The 90-meter (300-foot) high Tennis Tower consists of eight courts, totaling 5,500 square meters (60,000 square feet) of playing space. The courts are layered vertically rather than horizontally, using BSB’s B-Core slab structure, a solution inspired by the outer shell of a spacecraft. This technology made international headlines in the past, as it allowed for the safe deployment of prefabricated construction units in record time.

 Playscraper Tennis Tower / CRA - Carlo Ratti Associati

“This project would not just create a new icon for sports lovers,” says architect and engineer Carlo Ratti, founder of CRA and director of the MIT Senseable City Lab. “It also experiments with a new type of public space, extending vertically instead of horizontally. The tower is easy to install and dismantle and can be easily moved. This flexible approach fits the circular nature of today’s sports competitions, which move from location to location throughout the year.”

 Playscraper Tennis Tower / CRA - Carlo Ratti Associati

The Tennis Tower contains eight sandwich structures piled on top of the other, each containing a stand-alone tennis court. The narrow sides of each “box” feature transparent walls offering panoramic views. The two long sides incorporate an electronic facade that can stream sports matches and other digital content. In this way, the tower’s unique design engages not just the players on the court, but those in the surrounding area who can view the action on its wide screens.

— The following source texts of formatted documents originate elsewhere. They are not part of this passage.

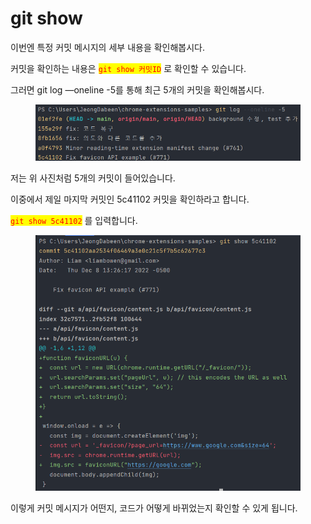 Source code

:# git show

이번엔 특정 커밋 메시지의 세부 내용을 확인해봅시다.

커밋을 확인하는 내용은 <mark style="color:red;">`git show 커밋ID`</mark> 로 확인할 수 있습니다.

그러면 git log —oneline -5를 통해 최근 5개의 커밋을 확인해봅시다.

<figure><img src="../.gitbook/assets/image (1) (1) (4).png" alt=""><figcaption></figcaption></figure>

저는 위 사진처럼 5개의 커밋이 들어있습니다.

이중에서 제일 마지막 커밋인 5c41102 커밋을 확인하라고 합니다.

<mark style="color:red;">`git show 5c41102`</mark> 를 입력합니다.

<figure><img src="../.gitbook/assets/image (13).png" alt=""><figcaption></figcaption></figure>

이렇게 커밋 메시지가 어떤지, 코드가 어떻게 바뀌었는지 확인할 수 있게 됩니다.

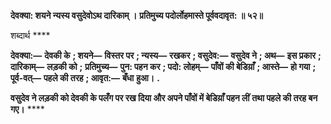 **देवक्या: शयने न्यस्य वसुदेवोऽथ दारिकाम् ।** **प्रतिमुच्य पदोर्लोहमास्ते पूर्ववदावृत: ॥ ५२॥** 

शब्दार्थ **** 

**देवक्या:—** **देवकी के** **; शयने—** **विस्तर पर** **; न्यस्य—** **रखकर** **; वसुदेव:—** **वसुदेव ने** **; अथ—** **इस प्रकार** **; दारिकाम्—** **लड़की को** **;** **प्रतिमुच्य—** **पुन: पहन कर** **; पदो: लोहम्—** **पाँवों की बेडिय़ाँ** **; आस्ते—** **हो गया** **; पूर्व-वत्—** **पहले की तरह** **; आवृत:—** **बँधा** **हुआ।** **.** 

**वसुदेव ने लड़की को देवकी के पलँग पर रख दिया और अपने पाँवों में बेडिय़ाँ पहन लीं** **तथा पहले की तरह बन गए।** ****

 Playscraper Tennis Tower / CRA - Carlo Ratti Associati

Several recent projects by CRA explore the use of unconventional materials in architecture. The newly-inaugurated MEET Digital Arts Center in Milan is centered around a “vertical plaza” whose stairwell was digitally fabricated using an innovative laser-cut steel sandwich. CRA also experimented with mycelium, the root of mushrooms, as a compostable construction element, most notably with the Circular Garden installation produced in conjunction with energy company Eni at Milan Design Week 2019. Also in Italy’s financial capital, CRA used nature itself as a building block with VITAE, a scientific research center featuring a 200-meter long urban vineyard. VITAE was developed for Covivio and is scheduled to open in 2022.